Output every line from the beginning of the records through the line that contains "Code (Debugging Clue):**", exactly as it appears.

-- MATERIAL SHOWN follows --

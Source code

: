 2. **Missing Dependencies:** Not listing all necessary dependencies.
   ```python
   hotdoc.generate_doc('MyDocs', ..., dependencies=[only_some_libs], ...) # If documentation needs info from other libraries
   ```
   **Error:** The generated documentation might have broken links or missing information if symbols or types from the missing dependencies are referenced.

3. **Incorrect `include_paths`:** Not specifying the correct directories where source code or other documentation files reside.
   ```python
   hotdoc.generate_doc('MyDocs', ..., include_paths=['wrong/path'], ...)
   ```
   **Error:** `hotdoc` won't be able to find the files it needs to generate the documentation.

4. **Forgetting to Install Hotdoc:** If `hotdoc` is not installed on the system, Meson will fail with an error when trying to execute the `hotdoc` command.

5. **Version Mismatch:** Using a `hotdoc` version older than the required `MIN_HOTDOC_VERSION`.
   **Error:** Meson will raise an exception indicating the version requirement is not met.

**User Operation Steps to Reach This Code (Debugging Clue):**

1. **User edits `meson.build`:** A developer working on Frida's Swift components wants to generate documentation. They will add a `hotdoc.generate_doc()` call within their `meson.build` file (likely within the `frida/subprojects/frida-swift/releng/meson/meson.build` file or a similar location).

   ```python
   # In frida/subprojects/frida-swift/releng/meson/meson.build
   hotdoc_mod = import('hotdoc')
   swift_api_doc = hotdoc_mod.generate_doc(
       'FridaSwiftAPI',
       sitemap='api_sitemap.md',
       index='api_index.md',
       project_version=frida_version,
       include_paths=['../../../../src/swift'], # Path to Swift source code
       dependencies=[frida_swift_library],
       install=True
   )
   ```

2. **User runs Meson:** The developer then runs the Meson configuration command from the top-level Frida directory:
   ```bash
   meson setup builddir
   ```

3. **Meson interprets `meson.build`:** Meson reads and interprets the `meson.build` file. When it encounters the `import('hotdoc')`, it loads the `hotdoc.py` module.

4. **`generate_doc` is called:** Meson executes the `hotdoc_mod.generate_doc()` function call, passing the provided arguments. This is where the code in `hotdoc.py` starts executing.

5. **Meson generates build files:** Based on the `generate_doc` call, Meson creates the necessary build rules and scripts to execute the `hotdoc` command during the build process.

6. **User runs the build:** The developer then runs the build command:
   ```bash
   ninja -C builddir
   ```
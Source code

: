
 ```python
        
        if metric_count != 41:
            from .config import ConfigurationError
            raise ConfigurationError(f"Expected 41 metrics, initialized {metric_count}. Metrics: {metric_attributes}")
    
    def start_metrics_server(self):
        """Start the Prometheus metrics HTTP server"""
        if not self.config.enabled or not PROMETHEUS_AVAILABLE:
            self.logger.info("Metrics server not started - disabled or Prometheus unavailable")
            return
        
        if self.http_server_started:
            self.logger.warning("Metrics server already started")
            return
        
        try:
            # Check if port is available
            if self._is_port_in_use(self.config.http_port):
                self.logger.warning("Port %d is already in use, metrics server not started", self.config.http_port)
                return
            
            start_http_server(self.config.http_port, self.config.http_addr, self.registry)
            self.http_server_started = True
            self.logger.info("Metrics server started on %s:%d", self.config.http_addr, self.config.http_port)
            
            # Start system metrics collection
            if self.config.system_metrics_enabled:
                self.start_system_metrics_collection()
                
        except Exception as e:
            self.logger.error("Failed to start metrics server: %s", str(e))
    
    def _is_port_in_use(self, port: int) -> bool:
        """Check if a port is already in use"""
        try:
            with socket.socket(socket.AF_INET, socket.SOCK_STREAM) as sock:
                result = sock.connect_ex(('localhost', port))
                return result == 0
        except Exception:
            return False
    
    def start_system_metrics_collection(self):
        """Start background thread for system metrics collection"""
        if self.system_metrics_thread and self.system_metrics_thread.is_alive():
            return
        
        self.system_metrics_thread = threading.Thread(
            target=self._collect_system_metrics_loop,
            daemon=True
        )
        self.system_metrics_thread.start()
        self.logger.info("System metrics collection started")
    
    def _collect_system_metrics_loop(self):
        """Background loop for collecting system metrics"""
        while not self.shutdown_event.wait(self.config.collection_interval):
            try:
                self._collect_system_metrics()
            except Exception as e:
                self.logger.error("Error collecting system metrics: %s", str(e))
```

-- MATERIAL SHOWN concluded --

** RESULT **
Source code

: 2. **Missing Dependencies:** Not listing all necessary dependencies.
   ```python
   hotdoc.generate_doc('MyDocs', ..., dependencies=[only_some_libs], ...) # If documentation needs info from other libraries
   ```
   **Error:** The generated documentation might have broken links or missing information if symbols or types from the missing dependencies are referenced.

3. **Incorrect `include_paths`:** Not specifying the correct directories where source code or other documentation files reside.
   ```python
   hotdoc.generate_doc('MyDocs', ..., include_paths=['wrong/path'], ...)
   ```
   **Error:** `hotdoc` won't be able to find the files it needs to generate the documentation.

4. **Forgetting to Install Hotdoc:** If `hotdoc` is not installed on the system, Meson will fail with an error when trying to execute the `hotdoc` command.

5. **Version Mismatch:** Using a `hotdoc` version older than the required `MIN_HOTDOC_VERSION`.
   **Error:** Meson will raise an exception indicating the version requirement is not met.

**User Operation Steps to Reach This Code (Debugging Clue):**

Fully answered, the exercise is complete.